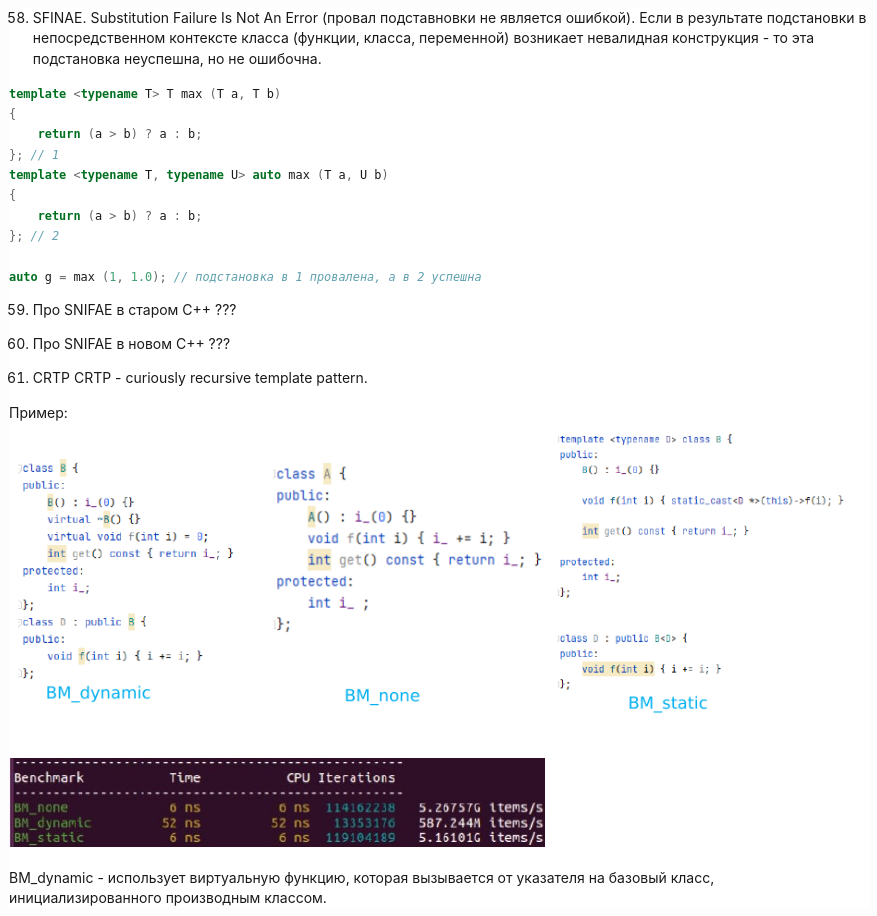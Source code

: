 58. SFINAE.
Substitution Failure Is Not An Error (провал подставновки не является ошибкой).
Если в результате подстановки в непосредственном контексте класса (функции, класса, переменной) возникает невалидная конструкция - то эта подстановка неуспешна, но не ошибочна.

```cpp
template <typename T> T max (T a, T b)
{
	return (a > b) ? a : b;
}; // 1
template <typename T, typename U> auto max (T a, U b)
{
	return (a > b) ? a : b;
}; // 2

auto g = max (1, 1.0); // подстановка в 1 провалена, а в 2 успешна
```

59. Про SNIFAE в старом C++
???
60. Про SNIFAE в новом C++
???

61. CRTP
CRTP - curiously recursive template pattern.

Пример:
![Pasted_image_20230513185606.png](img/Pasted_image_20230513185606.png)
![Pasted_image_20230513185616.png](img/Pasted_image_20230513185616.png)

BM_dynamic - использует виртуальную функцию, которая вызывается от указателя на базовый класс, инициализированного производным классом.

════════════════

▶ [EXERCISE GOAL]:
In the listing above, locate each line with "typename" and copy it.

▶ [SOLUTION]:
template <typename T> T max (T a, T b)
template <typename T, typename U> auto max (T a, U b)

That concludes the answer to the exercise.